What is included in the data? Recently the UK government made the claim that –
“The UK is the third highest spender on education in the OECD, and that there are 1.9 million more children in ‘good’ and ‘outstanding’ schools now than in 2010.”(1)
This is a statistic used by the government to reject claims of ‘cuts’ in spending. However, critics argue that the data is misleading because in this statistic it includes private spending on tuition fees and universities. Therefore, at best the statistic is a misleading guide to public spending on secondary school
According to Schools Week – it re-ran data on the OECD website so only public expenditure on education as a percentage of GDP was counted across all countries. On this metric, The UK tumbled from third place to 15 for expenditure on education as a percentage of GDP, out of the 36 member countries.
Spending per capita
Another issue is that the government points out higher education spending and higher numbers in good school. However, the UK is also experiencing population growth. Nominal increases in spending are misleading if we exclude the number of students involved. A more useful statistic is to measure spending per pupil – as this statistic translates better into education resources per pupil.
Similarly, spending on heatlh care is subject to similar uncertainties.

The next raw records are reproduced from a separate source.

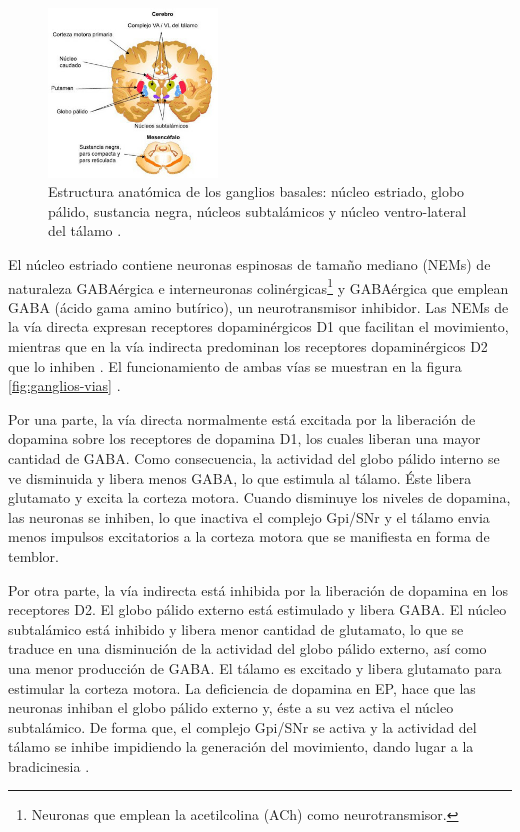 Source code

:  
\begin{figure}[ht]
    \centering
    \includegraphics[width=0.4\textwidth]{img/ganglios-basales.jpg}
    \caption{Estructura anatómica de los ganglios basales: núcleo estriado, globo pálido, sustancia negra, núcleos subtalámicos y núcleo ventro-lateral del tálamo \cite{website:Síndesi}.}
    \label{fig:ganglios-basales}
\end{figure}

El núcleo estriado contiene neuronas espinosas de tamaño mediano (NEMs) de naturaleza GABAérgica e interneuronas colinérgicas\footnote{Neuronas que emplean la acetilcolina (ACh) como neurotransmisor.} y GABAérgica que emplean GABA (ácido gama amino butírico), un neurotransmisor inhibidor. Las NEMs de la vía directa expresan receptores dopaminérgicos D1 que facilitan el movimiento, mientras que en la vía indirecta predominan los receptores dopaminérgicos D2 que lo inhiben \cite{avila2014ganglios}. El funcionamiento de ambas vías se muestran en la figura \ref{fig:ganglios-vias} .

Por una parte, la vía directa normalmente está excitada por la liberación de dopamina sobre los receptores de dopamina D1, los cuales liberan una mayor cantidad de GABA. Como consecuencia, la actividad del globo pálido interno se ve disminuida y libera menos GABA, lo que estimula al tálamo. Éste libera glutamato y excita la corteza motora.  Cuando disminuye los niveles de dopamina, las neuronas se inhiben, lo que inactiva el complejo Gpi/SNr y el tálamo envia menos impulsos excitatorios a la corteza motora que se manifiesta en forma de temblor.

Por otra parte, la vía indirecta está inhibida por la liberación de dopamina en los receptores D2. El globo pálido externo está estimulado y libera GABA. El núcleo subtalámico está inhibido y libera menor cantidad de glutamato, lo que se traduce en una disminución de la actividad del globo pálido externo, así como una menor producción de GABA. El tálamo es excitado y libera glutamato para estimular la corteza  motora. La deficiencia de dopamina en EP, hace que las neuronas inhiban el globo pálido externo y, éste a su vez activa el núcleo subtalámico. De forma que, el complejo Gpi/SNr se activa y la actividad del tálamo se inhibe impidiendo la generación del movimiento, dando lugar a la bradicinesia \cite{marin2018enfermedad}.

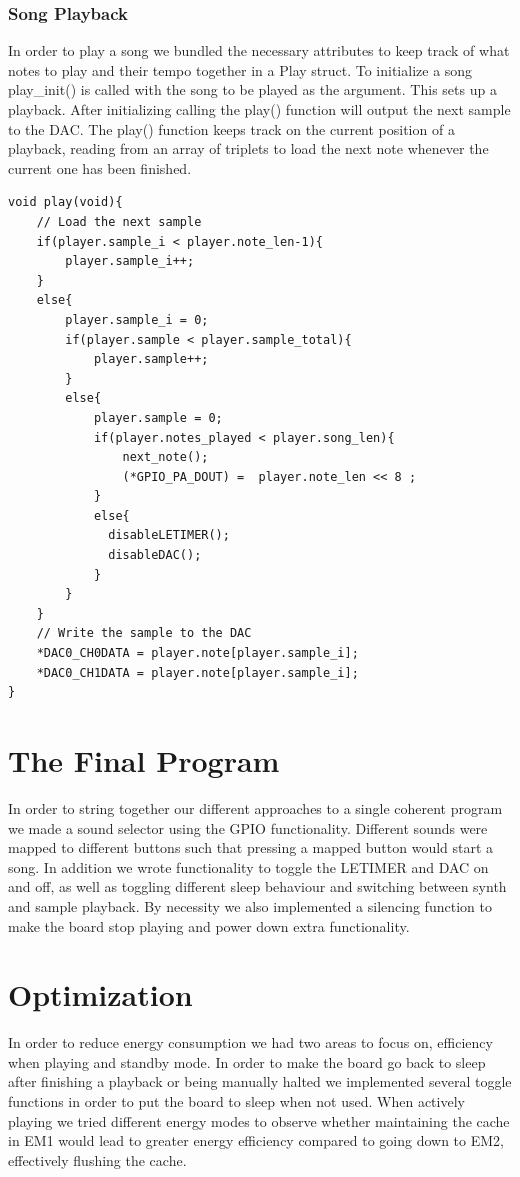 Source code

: \subsubsection{Song Playback}
In order to play a song we bundled the necessary attributes to keep track of what notes to play and their tempo together in a Play struct. To initialize a song play\_init() is called with the song to be played as the argument. This sets up a playback. After initializing calling the play() function will output the next sample to the DAC.
The play() function keeps track on the current position of a playback, reading from an array of triplets to load the next note whenever the current one has been finished.

\noindent\begin{minipage}{\textwidth}
\begin{lstlisting}
void play(void){
	// Load the next sample
	if(player.sample_i < player.note_len-1){			
		player.sample_i++;								
	}
	else{								
		player.sample_i = 0;
		if(player.sample < player.sample_total){
   			player.sample++;				
		}
		else{							
			player.sample = 0;
			if(player.notes_played < player.song_len){
				next_note();
				(*GPIO_PA_DOUT) =  player.note_len << 8 ;		
			}			 
			else{
			  disableLETIMER();
			  disableDAC();
			}
		}
	}
	// Write the sample to the DAC
	*DAC0_CH0DATA = player.note[player.sample_i];
	*DAC0_CH1DATA = player.note[player.sample_i];
}
\end{lstlisting}
\end{minipage}

\section{The Final Program}
In order to string together our different approaches to a single coherent program we made a sound selector using the GPIO functionality. Different sounds were mapped to different buttons such that pressing a mapped button would start a song. In addition we wrote functionality to toggle the LETIMER and DAC on and off, as well as toggling different sleep behaviour and switching between synth and sample playback. By necessity we also implemented a silencing function to make the board stop playing and power down extra functionality.

\section{Optimization}
In order to reduce energy consumption we had two areas to focus on, efficiency when playing and standby mode. In order to make the board go back to sleep after finishing a playback or being manually halted we implemented several toggle functions in order to put the board to sleep when not used. When actively playing we tried different energy modes to observe whether maintaining the cache in EM1 would lead to greater energy efficiency compared to going down to EM2, effectively flushing the cache.

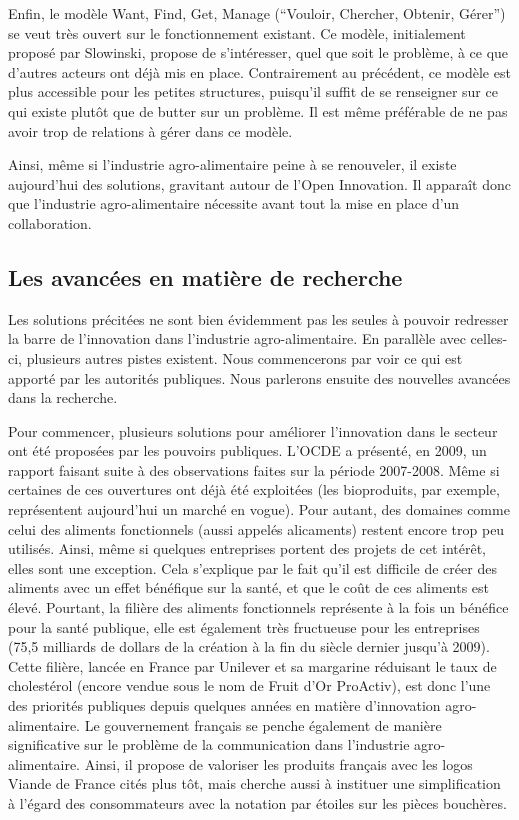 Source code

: \documentclass[a4paper,12pt]{report}
\begin{document}
			Enfin, le modèle Want, Find, Get, Manage (“Vouloir, Chercher, Obtenir, Gérer”) se veut très ouvert sur le fonctionnement existant. Ce modèle, initialement proposé par Slowinski\cite{WFGM}, propose de s’intéresser, quel que soit le problème, à ce que d’autres acteurs ont déjà mis en place. Contrairement au précédent, ce modèle est plus accessible pour les petites structures, puisqu’il suffit de se renseigner sur ce qui existe plutôt que de butter sur un problème. Il est même préférable de ne pas avoir trop de relations à gérer dans ce modèle.
			
			Ainsi, même si l’industrie agro-alimentaire peine à se renouveler, il existe aujourd’hui des solutions, gravitant autour de l’Open Innovation. Il apparaît donc que l’industrie agro-alimentaire nécessite avant tout la mise en place d’un collaboration.
			
		\subsection{Les avancées en matière de recherche}
			Les solutions précitées ne sont bien évidemment pas les seules à pouvoir redresser la barre de l’innovation dans l’industrie agro-alimentaire. En parallèle avec celles-ci, plusieurs autres pistes existent. Nous commencerons par voir ce qui est apporté par les autorités publiques. Nous parlerons ensuite des nouvelles avancées dans la recherche.
			
			Pour commencer, plusieurs solutions pour améliorer l’innovation dans le secteur ont été proposées par les pouvoirs publiques. L’OCDE a présenté, en 2009, un rapport \cite{OECD} faisant suite à des observations faites sur la période 2007-2008. Même si certaines de ces ouvertures ont déjà été exploitées (les bioproduits, par exemple, représentent aujourd’hui un marché en vogue). Pour autant, des domaines comme celui des aliments fonctionnels (aussi appelés alicaments) restent encore trop peu utilisés. Ainsi, même si quelques entreprises portent des projets de cet intérêt, elles sont une exception. Cela s’explique par le fait qu’il est difficile de créer des aliments avec un effet bénéfique sur la santé, et que le coût de ces aliments est élevé. Pourtant, la filière des aliments fonctionnels représente à la fois un bénéfice pour la santé publique, elle est également très fructueuse pour les entreprises (75,5 milliards de dollars de la création à la fin du siècle dernier jusqu’à 2009). Cette filière, lancée en France par Unilever et sa margarine réduisant le taux de cholestérol (encore vendue sous le nom de Fruit d’Or ProActiv)\cite{FruitDOr}, est donc l’une des priorités publiques depuis quelques années en matière d’innovation agro-alimentaire. Le gouvernement français se penche également de manière significative sur le problème de la communication dans l’industrie agro-alimentaire. Ainsi, il propose de valoriser les produits français avec les logos Viande de France cités plus tôt, mais cherche aussi à instituer une simplification à l’égard des consommateurs avec la notation par étoiles sur les pièces bouchères\cite{EtoilesViande}. 
\end{document}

Real spending on health care has increased, but as a percentage of GDP, it has fallen.
Worst level of UK debt on record
This graph shows the total level of UK government borrowing. It shows a rapid increase since 2002. It is true that the latest figures show a record level of total UK debt. However, at best, it is a misleading figure. Total debt levels need context. What percentage of GDP? What percentage of tax revenues. If GDP rises at the same rate as total debt, the debt is manageable.

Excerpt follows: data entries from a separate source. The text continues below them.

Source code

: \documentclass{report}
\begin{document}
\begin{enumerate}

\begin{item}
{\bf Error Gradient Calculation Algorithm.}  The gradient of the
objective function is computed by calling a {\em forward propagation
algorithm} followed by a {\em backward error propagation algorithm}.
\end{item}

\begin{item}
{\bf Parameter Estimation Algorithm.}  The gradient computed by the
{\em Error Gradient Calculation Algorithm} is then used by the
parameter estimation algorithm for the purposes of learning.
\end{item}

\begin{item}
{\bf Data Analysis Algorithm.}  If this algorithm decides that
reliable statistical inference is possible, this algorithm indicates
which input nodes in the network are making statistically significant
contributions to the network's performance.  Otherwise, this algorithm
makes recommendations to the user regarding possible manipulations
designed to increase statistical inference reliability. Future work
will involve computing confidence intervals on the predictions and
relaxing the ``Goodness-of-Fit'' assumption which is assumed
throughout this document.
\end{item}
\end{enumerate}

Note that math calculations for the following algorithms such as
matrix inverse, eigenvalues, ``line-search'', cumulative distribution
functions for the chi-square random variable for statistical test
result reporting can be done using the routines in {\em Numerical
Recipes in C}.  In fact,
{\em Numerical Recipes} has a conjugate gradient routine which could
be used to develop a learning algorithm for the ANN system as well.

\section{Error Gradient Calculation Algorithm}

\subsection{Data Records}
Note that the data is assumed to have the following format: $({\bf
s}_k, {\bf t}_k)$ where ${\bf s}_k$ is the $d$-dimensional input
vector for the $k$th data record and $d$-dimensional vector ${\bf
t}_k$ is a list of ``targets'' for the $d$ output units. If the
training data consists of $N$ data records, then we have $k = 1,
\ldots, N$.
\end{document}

This may seem like a record level of debt as % of GDP, but it is also useful to put in a historical context.
In this context, the rise in debt as a % of GDP looks less dramatic.
Another issue is how should data be used? A newspaper may report rising debt levels with the assumption this a ‘bad thing’ – but from a Keynesian perspective, a rise in government debt during a recession would be seen as a necessary or even beneficial response to the recession.
Data in isolation
One-quarter of economic growth is always an unreliable guide to judge economic performance.